# turtle frogs?



## reptilegirl_jordan (Oct 30, 2007)

there so cute and weird looking,does anyone keep them?


----------



## reptilegirl_jordan (Oct 30, 2007)

or any info on them plz


----------



## Khagan (Oct 30, 2007)

They look like fat little frogs lol.


----------



## Trouble (Oct 30, 2007)

They are kinnda weird looking


----------



## $NaKe PiMp (Oct 30, 2007)

live around perth i am lead to believe


----------



## reptilegirl_jordan (Oct 30, 2007)

are u aloud to keep em? there so cute!


----------



## firedragon (Oct 30, 2007)

oh my god thats one freaky looking frog, never heard of them till now... I am intrigued i'd like to know more


----------



## reptilegirl_jordan (Oct 30, 2007)

there so cute firedragon,when i first seen a pic of one i thought it was so gross and ugly but now i love then! there soooo cute!


----------



## $NaKe PiMp (Oct 30, 2007)

ill have a look and see if there on the list


----------



## caustichumor (Oct 30, 2007)

Thats what happens when your brother is your father....


----------



## PhilK (Oct 30, 2007)

They're about as cute as what the average dog does on a walk in the park... If I kept them I'd have to fight the urge to scoop them up in a plastic bag and bin 'em hahaha.
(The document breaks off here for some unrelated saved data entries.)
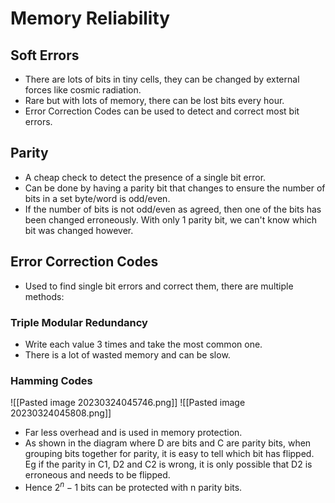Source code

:# Memory Reliability

## Soft Errors
* There are lots of bits in tiny cells, they can be changed by external forces like cosmic radiation.
* Rare but with lots of memory, there can be lost bits every hour.
* Error Correction Codes can be used to detect and correct most bit errors.

## Parity
* A cheap check to detect the presence of a single bit error.
* Can be done by having a parity bit that changes to ensure the number of bits in a set byte/word is odd/even. 
* If the number of bits is not odd/even as agreed, then one of the bits has been changed erroneously. With only 1 parity bit, we can't know which bit was changed however.

## Error Correction Codes
* Used to find single bit errors and correct them, there are multiple methods:

### Triple Modular Redundancy
* Write each value 3 times and take the most common one. 
* There is a lot of wasted memory and can be slow.

### Hamming Codes
![[Pasted image 20230324045746.png]]
![[Pasted image 20230324045808.png]]
* Far less overhead and is used in memory protection.
* As shown in the diagram where D are bits and C are parity bits, when grouping bits together for parity, it is easy to tell which bit has flipped. Eg if the parity in C1, D2 and C2 is wrong, it is only possible that D2 is erroneous and needs to be flipped.
* Hence $2^n-1$ bits can be protected with n parity bits.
Aren't these frogs one of the types that go under ground forever?


----------



## reptilegirl_jordan (Oct 30, 2007)

PhilK said:


> They're about as cute as what the average dog does on a walk in the park... If I kept them I'd have to fight the urge to scoop them up in a plastic bag and bin 'em hahaha.
> 
> Aren't these frogs one of the types that go under ground forever?
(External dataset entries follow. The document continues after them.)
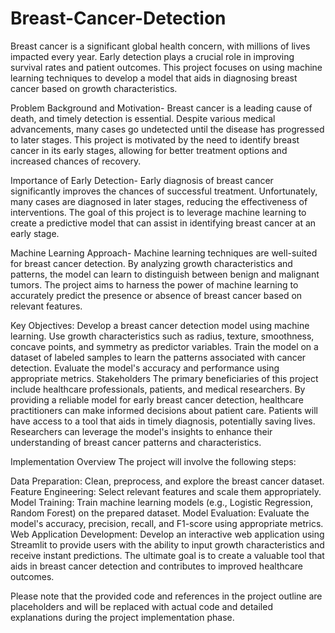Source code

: # Breast-Cancer-Detection
Breast cancer is a significant global health concern, with millions of lives impacted every year. Early detection plays a crucial role in improving survival rates and patient outcomes. This project focuses on using machine learning techniques to develop a model that aids in diagnosing breast cancer based on growth characteristics.

Problem Background and Motivation-
Breast cancer is a leading cause of death, and timely detection is essential. Despite various medical advancements, many cases go undetected until the disease has progressed to later stages. This project is motivated by the need to identify breast cancer in its early stages, allowing for better treatment options and increased chances of recovery.

Importance of Early Detection-
Early diagnosis of breast cancer significantly improves the chances of successful treatment. Unfortunately, many cases are diagnosed in later stages, reducing the effectiveness of interventions. The goal of this project is to leverage machine learning to create a predictive model that can assist in identifying breast cancer at an early stage.

Machine Learning Approach-
Machine learning techniques are well-suited for breast cancer detection. By analyzing growth characteristics and patterns, the model can learn to distinguish between benign and malignant tumors. The project aims to harness the power of machine learning to accurately predict the presence or absence of breast cancer based on relevant features.

Key Objectives:
Develop a breast cancer detection model using machine learning.
Use growth characteristics such as radius, texture, smoothness, concave points, and symmetry as predictor variables.
Train the model on a dataset of labeled samples to learn the patterns associated with cancer detection.
Evaluate the model's accuracy and performance using appropriate metrics.
Stakeholders
The primary beneficiaries of this project include healthcare professionals, patients, and medical researchers. By providing a reliable model for early breast cancer detection, healthcare practitioners can make informed decisions about patient care. Patients will have access to a tool that aids in timely diagnosis, potentially saving lives. Researchers can leverage the model's insights to enhance their understanding of breast cancer patterns and characteristics.

Implementation Overview
The project will involve the following steps:

Data Preparation: Clean, preprocess, and explore the breast cancer dataset.
Feature Engineering: Select relevant features and scale them appropriately.
Model Training: Train machine learning models (e.g., Logistic Regression, Random Forest) on the prepared dataset.
Model Evaluation: Evaluate the model's accuracy, precision, recall, and F1-score using appropriate metrics.
Web Application Development: Develop an interactive web application using Streamlit to provide users with the ability to input growth characteristics and receive instant predictions.
The ultimate goal is to create a valuable tool that aids in breast cancer detection and contributes to improved healthcare outcomes.

Please note that the provided code and references in the project outline are placeholders and will be replaced with actual code and detailed explanations during the project implementation phase.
ay leave the turtle frog alone there cute! meany!:cry: or ill cry


----------



## PhilK (Oct 30, 2007)

Oh well I don't want that! I guess they _are_ kinda cute!


----------



## Gecko_ProCs (Oct 30, 2007)

dont think u can keep them
but i could be wrong
they are definatly unusual


----------



## reptilegirl_jordan (Oct 30, 2007)

PhilK said:


> Oh well I don't want that! I guess they _are_ kinda cute!


----------



## $NaKe PiMp (Oct 30, 2007)

Myobatrachus gouldii is subterranean species, spending most of the time underground but surfaces during rain
wouldnt be much of a species to keep if you wnted to look atthem cause there cute LOL


----------



## reptilegirl_jordan (Oct 30, 2007)

PiMp said:


> Myobatrachus gouldii is subterranean species, spending most of the time underground but surfaces during rain
> wouldnt be much of a species to keep if you wnted to look atthem cause there cute LOL


so i can keep em? no i also em just really interrested in them too


----------



## $NaKe PiMp (Oct 30, 2007)

down load the list of amphibians you can keep on an amphibians keepers licence 
i tried to down load it but i cant open the file 
download it off the national parks and wild life site


----------



## reptilegirl_jordan (Oct 30, 2007)

awww


----------



## $NaKe PiMp (Oct 30, 2007)

LOL funny lookin lil fella


----------



## richardsc (Oct 30, 2007)

we have a breeding colony of them over the road if u r interested,oh no,soz my mistake,there just cow paddys,lol


----------



## reptilegirl_jordan (Oct 30, 2007)

richardsc said:


> we have a breeding colony of them over the road if u r interested,oh no,soz my mistake,there just cow paddys,lol


=0 :cry:


----------



## mattmc (Oct 31, 2007)

my uncle always used to find them whilst working. if you ask me the dont even look like a frog LOLOLOLOL but yeh they are cute
ive never seen any for sale but if there are any in captivity they prob cost 2 legs an arm and a head LOLOLOL


----------



## caustichumor (Oct 31, 2007)

If I looked like that I would probably dig a hole and live in it too.


----------



## eipper (Nov 1, 2007)

Jordan,

They are termite specialists, at present not available to private keepers, I know of 8 specimens of 2 species (M. gouldii will be split) that were in institutions in WA.

Cheers,
Scott


----------